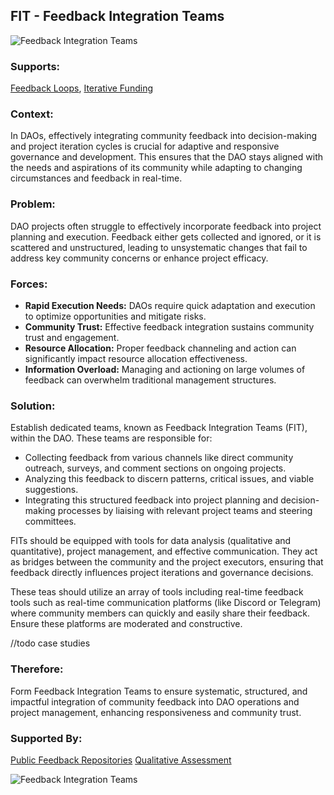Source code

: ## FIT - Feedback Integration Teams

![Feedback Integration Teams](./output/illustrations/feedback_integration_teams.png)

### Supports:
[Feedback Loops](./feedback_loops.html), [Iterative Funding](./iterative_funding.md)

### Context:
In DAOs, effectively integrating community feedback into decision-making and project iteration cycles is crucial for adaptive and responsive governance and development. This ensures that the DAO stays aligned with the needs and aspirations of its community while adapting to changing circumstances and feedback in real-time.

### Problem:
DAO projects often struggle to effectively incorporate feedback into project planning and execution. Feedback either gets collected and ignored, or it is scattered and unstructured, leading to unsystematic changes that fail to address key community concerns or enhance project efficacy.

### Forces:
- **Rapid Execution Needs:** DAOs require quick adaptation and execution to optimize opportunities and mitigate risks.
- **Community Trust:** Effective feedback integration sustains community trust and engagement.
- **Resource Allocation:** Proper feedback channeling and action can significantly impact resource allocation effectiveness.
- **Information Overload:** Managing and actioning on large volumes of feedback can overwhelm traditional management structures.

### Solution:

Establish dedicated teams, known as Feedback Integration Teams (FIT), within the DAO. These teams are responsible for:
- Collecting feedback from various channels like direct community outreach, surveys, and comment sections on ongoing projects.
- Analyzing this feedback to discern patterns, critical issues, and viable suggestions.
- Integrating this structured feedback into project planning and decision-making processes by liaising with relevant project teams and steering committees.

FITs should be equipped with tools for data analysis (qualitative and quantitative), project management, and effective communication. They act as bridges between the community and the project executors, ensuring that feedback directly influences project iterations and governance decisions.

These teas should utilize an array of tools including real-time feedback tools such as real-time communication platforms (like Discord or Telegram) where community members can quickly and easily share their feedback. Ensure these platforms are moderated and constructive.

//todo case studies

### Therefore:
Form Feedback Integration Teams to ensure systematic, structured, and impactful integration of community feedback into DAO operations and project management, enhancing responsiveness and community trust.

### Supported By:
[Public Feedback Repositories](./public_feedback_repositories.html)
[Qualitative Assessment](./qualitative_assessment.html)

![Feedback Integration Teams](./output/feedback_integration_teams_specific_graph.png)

--

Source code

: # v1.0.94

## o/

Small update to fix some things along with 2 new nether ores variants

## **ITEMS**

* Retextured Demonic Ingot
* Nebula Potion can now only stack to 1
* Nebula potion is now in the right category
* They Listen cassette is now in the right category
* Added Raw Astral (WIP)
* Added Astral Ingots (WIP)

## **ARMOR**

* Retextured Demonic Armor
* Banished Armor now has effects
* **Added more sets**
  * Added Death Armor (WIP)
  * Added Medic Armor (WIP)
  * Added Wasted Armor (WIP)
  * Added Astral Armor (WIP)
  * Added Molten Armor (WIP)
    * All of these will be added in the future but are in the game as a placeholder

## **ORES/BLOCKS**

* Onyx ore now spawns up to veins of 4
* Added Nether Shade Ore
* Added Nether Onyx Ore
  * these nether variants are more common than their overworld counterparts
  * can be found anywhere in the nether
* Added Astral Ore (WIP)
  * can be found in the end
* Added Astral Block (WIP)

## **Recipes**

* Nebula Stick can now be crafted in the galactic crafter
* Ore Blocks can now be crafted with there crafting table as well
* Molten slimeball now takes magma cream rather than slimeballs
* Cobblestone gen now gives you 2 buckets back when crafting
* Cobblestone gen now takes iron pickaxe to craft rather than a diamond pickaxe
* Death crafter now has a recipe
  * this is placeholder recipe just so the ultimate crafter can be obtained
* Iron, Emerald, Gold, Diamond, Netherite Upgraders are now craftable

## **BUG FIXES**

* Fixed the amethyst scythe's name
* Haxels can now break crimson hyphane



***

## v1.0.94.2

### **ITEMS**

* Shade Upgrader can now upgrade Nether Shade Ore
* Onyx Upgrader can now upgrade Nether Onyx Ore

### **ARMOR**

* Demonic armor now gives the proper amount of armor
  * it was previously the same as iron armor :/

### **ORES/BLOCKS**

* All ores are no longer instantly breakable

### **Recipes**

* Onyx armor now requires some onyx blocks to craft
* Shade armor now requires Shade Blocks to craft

**WHAT YOU NEED TO DO**
The range runs from the line above containing "- **Resource Allocation:**" to the line containing "- Integrating this", inclusive. Restate those lines word for word and no others.

**OUTPUT OF THE TASK**
- **Resource Allocation:** Proper feedback channeling and action can significantly impact resource allocation effectiveness.
- **Information Overload:** Managing and actioning on large volumes of feedback can overwhelm traditional management structures.

### Solution:

Establish dedicated teams, known as Feedback Integration Teams (FIT), within the DAO. These teams are responsible for:
- Collecting feedback from various channels like direct community outreach, surveys, and comment sections on ongoing projects.
- Analyzing this feedback to discern patterns, critical issues, and viable suggestions.
- Integrating this structured feedback into project planning and decision-making processes by liaising with relevant project teams and steering committees.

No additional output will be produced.